Here’s a great article with some case studies : www.inc.com/magazine/20071101/the-art-of-the-huddle.html

And here’s a thorough discussion of the principles of a good standup : martinfowler.com/articles/itsNotJustStandingUp.html

The purpose of this fast meeting is to provide a context for the day – to give everyone a chance to take each other’s pulse, and check the health of your projects.  To know who has time, who is too busy, who is frustrated, who has momentum – and to be accountable to each other for our daily goals.  You can quickly flag issues for discussion in smaller groups, or which might require escalation or help from another team.  Teams that huddle daily find they interrupt each other less the rest of the day because there’s a fixed time when everyone knows they’ll have everyone else’s attention. Meeting daily also clears up issues that otherwise linger to clog up project meetings.  The frequency, need for follow-up conversations and short structure result in a higher rate of knowledge transfer – a much more active intention than the typical status meeting.
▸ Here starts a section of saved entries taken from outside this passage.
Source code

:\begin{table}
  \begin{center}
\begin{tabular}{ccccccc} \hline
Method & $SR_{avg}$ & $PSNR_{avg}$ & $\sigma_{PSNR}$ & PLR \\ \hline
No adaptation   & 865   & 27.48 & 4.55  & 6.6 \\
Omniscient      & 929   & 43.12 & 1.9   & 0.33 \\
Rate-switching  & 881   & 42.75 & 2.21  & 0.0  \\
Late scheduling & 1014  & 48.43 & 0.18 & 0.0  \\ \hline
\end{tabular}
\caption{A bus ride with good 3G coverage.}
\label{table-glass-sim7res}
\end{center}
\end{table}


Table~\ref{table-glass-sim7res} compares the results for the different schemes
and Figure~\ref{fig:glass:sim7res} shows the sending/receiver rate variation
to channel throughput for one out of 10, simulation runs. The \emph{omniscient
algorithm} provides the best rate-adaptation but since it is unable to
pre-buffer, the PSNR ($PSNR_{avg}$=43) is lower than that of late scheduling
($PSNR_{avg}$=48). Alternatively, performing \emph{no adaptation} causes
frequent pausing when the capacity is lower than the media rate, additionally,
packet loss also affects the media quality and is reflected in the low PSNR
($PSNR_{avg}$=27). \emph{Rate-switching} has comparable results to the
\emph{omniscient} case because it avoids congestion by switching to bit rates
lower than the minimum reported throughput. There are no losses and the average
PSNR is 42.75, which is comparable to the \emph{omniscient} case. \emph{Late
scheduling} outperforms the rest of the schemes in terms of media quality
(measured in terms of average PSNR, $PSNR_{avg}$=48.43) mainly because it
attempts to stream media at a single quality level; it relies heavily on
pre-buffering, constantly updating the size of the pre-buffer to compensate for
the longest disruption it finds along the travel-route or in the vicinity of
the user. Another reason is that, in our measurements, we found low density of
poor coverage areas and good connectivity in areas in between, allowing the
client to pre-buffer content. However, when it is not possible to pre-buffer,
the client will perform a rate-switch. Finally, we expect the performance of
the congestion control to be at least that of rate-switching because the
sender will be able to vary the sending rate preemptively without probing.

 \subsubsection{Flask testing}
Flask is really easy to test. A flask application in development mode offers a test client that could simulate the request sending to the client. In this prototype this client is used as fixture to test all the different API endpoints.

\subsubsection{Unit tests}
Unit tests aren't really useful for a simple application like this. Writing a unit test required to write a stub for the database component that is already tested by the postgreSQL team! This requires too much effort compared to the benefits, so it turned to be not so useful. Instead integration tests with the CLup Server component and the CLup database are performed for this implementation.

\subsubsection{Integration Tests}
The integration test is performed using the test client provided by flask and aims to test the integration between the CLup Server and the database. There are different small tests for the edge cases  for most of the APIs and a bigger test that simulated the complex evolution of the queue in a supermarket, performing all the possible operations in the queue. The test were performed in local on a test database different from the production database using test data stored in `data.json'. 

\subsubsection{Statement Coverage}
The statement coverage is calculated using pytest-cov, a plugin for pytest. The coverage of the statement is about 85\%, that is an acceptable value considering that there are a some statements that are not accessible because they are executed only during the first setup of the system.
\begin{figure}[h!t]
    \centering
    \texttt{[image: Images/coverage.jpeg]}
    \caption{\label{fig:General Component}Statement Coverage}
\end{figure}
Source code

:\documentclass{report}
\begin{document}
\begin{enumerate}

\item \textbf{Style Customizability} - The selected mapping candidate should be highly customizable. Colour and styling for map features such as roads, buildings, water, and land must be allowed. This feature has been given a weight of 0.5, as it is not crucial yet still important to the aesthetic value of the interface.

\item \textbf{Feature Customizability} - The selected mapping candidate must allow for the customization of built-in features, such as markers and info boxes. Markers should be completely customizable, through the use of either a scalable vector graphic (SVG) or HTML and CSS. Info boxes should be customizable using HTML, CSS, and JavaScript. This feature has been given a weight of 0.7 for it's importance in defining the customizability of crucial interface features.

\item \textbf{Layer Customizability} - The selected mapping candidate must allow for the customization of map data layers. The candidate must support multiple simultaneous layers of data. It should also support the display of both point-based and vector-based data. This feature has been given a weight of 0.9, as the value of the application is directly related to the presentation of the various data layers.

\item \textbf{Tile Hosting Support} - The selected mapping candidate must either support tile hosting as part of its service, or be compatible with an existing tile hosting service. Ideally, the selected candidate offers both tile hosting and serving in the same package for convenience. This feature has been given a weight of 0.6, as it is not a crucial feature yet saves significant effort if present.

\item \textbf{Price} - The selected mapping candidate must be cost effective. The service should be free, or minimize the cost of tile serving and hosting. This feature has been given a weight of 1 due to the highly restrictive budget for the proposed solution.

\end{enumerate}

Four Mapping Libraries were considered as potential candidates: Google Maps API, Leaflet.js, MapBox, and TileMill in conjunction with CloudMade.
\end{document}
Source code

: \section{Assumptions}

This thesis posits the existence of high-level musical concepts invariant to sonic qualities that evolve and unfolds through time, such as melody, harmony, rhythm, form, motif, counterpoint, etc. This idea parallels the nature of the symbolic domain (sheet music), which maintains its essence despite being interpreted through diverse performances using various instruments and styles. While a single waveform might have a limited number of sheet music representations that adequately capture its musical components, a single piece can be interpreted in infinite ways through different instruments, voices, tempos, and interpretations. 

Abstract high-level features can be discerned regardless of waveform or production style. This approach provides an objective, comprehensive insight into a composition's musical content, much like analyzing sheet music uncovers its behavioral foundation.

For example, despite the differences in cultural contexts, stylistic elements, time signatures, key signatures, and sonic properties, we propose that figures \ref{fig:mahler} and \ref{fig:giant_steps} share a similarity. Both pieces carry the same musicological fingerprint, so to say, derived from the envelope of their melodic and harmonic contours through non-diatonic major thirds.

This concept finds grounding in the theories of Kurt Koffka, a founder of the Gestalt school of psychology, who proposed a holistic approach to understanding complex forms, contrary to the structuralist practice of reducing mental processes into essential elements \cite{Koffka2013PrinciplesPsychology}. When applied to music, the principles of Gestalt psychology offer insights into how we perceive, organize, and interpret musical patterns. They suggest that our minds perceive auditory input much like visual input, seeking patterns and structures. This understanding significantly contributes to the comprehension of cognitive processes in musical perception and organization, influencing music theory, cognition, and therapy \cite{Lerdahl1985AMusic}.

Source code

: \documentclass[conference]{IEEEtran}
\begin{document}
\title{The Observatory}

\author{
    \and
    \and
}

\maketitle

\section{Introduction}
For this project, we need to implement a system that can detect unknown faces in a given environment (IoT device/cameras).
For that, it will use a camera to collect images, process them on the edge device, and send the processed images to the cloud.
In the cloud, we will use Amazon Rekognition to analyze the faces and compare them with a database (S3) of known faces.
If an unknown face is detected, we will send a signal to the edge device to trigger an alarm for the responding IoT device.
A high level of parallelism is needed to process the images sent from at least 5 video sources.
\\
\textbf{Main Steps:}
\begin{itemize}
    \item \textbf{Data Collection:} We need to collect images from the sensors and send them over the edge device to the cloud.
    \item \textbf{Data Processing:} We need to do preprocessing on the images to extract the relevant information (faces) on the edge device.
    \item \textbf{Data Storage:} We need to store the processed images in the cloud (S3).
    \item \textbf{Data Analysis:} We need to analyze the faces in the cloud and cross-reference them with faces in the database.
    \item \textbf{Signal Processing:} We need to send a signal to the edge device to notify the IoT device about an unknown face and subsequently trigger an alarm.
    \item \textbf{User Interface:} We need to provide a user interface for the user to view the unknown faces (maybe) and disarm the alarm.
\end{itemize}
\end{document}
The meeting should give energy, not take it. Energy comes from instilling a sense of purpose and a clear understanding what needs to be done to achieve it.

 

Agenda:

  • What have you achieved since yesterday?  Where do you have momentum, what good news can you share.
  • What will you do today?  What’s on your radar, what might you need help with.
  • What’s your biggest bottle neck or roadblock?  Where are you frustrated, who can help you.

Principles:

  • Start on time, every time. Try making the start time a particular minute, like 9:13
  • All team members should participate. If China/Malaysia staff can be included by conference call, then good!  Otherwise they should have their own standup and the two parts of the team should report to each other through a mash page or email.
  • You’re not reporting to the team leader, you’re reporting to each other.
  • Keep the meeting under 15 minutes. This is not a place for telling stories or solving problems.  Try setting a 3-minute countdown timer and restart it for each person.
  • No interruptions, no discussions. If two people start discussing one roadblock, they’re probably wasting three people’s time)

 

If your meeting is not daily and not short, just call it a meeting.   A weekly hour-or-more discussion of the current projects and timelines and issues is not a standup, and should probably have an agenda and a leader and a formal agenda to keep it from becoming an energy-sapping waste of time.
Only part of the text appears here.